In a way, Wales was the perfect move for me. As a nation, it’s very proud of its heritage and that it has retained its own identity, despite the historical onslaught of the English. Wales is one of the six recognised “Celtic nations”; along with Cornwall in the extreme south west of England, and Brittany in the north west of France, it forms part of the Brythonic branch of Celtic culture (Scotland, Ireland and the Isle of Man comprise the Gaels), and the languages spoken in these three particular areas are very similar. Basically, if you can read Welsh, you can easily understand Cornish and Breton. Or so they say – I’ve never learned anything more than a few basic Welsh phrases (*hangs head in shame*).

The Welsh are rightly proud of their distinction from the English (or Saesons). Having always thought of myself as a bit of an outsider, I was rather surprised to find how well I fitted in. I may have started out as an English bastard when I got here, but now am regarded by many friends as “an honorary Welshman”. To be fair, by and large the Welsh don’t give a shit where you come from. As long as you support the national rugby team, you’ll be fine.

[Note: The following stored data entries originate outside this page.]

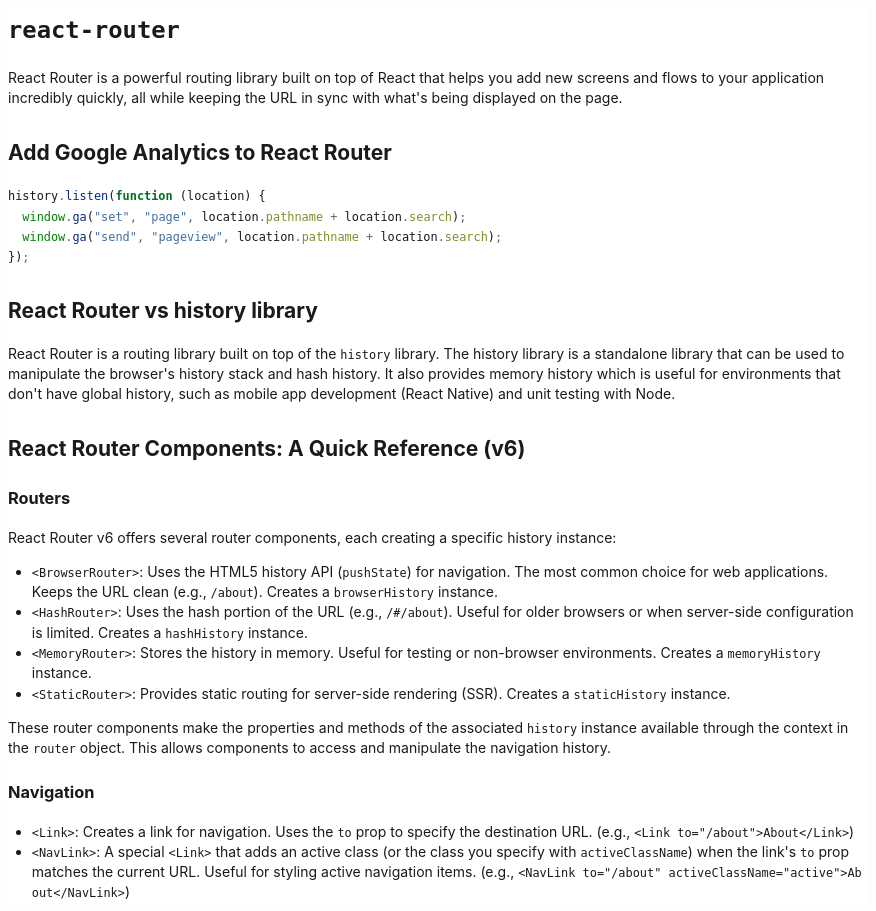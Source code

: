 # `react-router`
React Router is a powerful routing library built on top of React that helps you add new screens and flows to your 
application incredibly quickly, all while keeping the URL in sync with what's being displayed on the page.

## Add Google Analytics to React Router
```jsx
history.listen(function (location) {
  window.ga("set", "page", location.pathname + location.search);
  window.ga("send", "pageview", location.pathname + location.search);
});
```

## React Router vs history library
React Router is a routing library built on top of the `history` library. The history library is a standalone library 
that can be used to manipulate the browser's history stack and hash history.  It also provides memory history which is
useful for environments that don't have global history, such as mobile app development (React Native) and unit testing 
with Node.


## React Router Components: A Quick Reference (v6)
### Routers

React Router v6 offers several router components, each creating a specific history instance:
*   `<BrowserRouter>`: Uses the HTML5 history API (`pushState`) for navigation.  The most common choice for web 
  applications.  Keeps the URL clean (e.g., `/about`).  Creates a `browserHistory` instance.
*   `<HashRouter>`: Uses the hash portion of the URL (e.g., `/#/about`).  Useful for older browsers or when server-side
  configuration is limited.  Creates a `hashHistory` instance.
*   `<MemoryRouter>`: Stores the history in memory.  Useful for testing or non-browser environments.  Creates a 
  `memoryHistory` instance.
*   `<StaticRouter>`: Provides static routing for server-side rendering (SSR). Creates a `staticHistory` instance.

These router components make the properties and methods of the associated `history` instance available through the 
context in the `router` object.  This allows components to access and manipulate the navigation history.

### Navigation

*   `<Link>`: Creates a link for navigation.  Uses the `to` prop to specify the destination URL.  (e.g., 
  `<Link to="/about">About</Link>`)
*   `<NavLink>`: A special `<Link>` that adds an active class (or the class you specify with `activeClassName`) when the
  link's `to` prop matches the current URL.  Useful for styling active navigation items. (e.g.,
  `<NavLink to="/about" activeClassName="active">About</NavLink>`)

MrsRobster never needed to worry about acceptance as she has Welsh blood in her – her mother was born and raised in Cardiff as a neighbour to none other than Shirley Bassey[1]  – so her affinity with the Welsh is natural.

Of course, Wales is also known as ‘The Land of Song’, and for good reason. When the Welsh speak, in either English or Welsh, it sounds like they are singing. Choral music has long been a tradition, but more recently Welsh rock music has risen to the fore. Welsh music seems to have it’s own characteristics that set it apart from anything else. Both Shirley, and of course Tom Jones, have always been renowned for their big voices, and if you’ve ever been inside the Millennium Stadium at a home international, when the national anthem (Hen Wlad Fy Nhadau/Land Of My Fathers) plays, you soon realise that everyone in Wales can sing loudly and, more importantly, with true passion.

(Warning to English readers: the following clip may bring back bad memories. Proceed with caution. For anyone else who is unfamiliar with international rugby: in 2012, Wales won the Six Nations, the highest ranking rugby tournament in the Northern Hemisphere (other than the World Cup). In the deciding game, Wales thrashed England 30-3. This is the Welsh team singing Hen Wlad Fy Nhadau at the Millennium Stadium in Cardiff - with 50,000+ passionate Welsh supporters - immediately before kick off.)[2]

When I came to Wales in 2001, it was at the end of a period when Welsh popular music was dominant. During the mid to late 90s, ‘Cool Cymru’ (as it was labelled by the press) was an offshoot of Britpop, as the likes of the Manic Street Preachers, Stereophonics, Catatonia and Feeder became among the biggest bands in the UK. Obviously I adored some of these bands, but my faves at the time were Super Furry Animals. They pretty much epitomise Welsh rock to me; they don’t sound like they could come from any other part of the world and they have a quirkiness that abounds throughout the Welsh music scene.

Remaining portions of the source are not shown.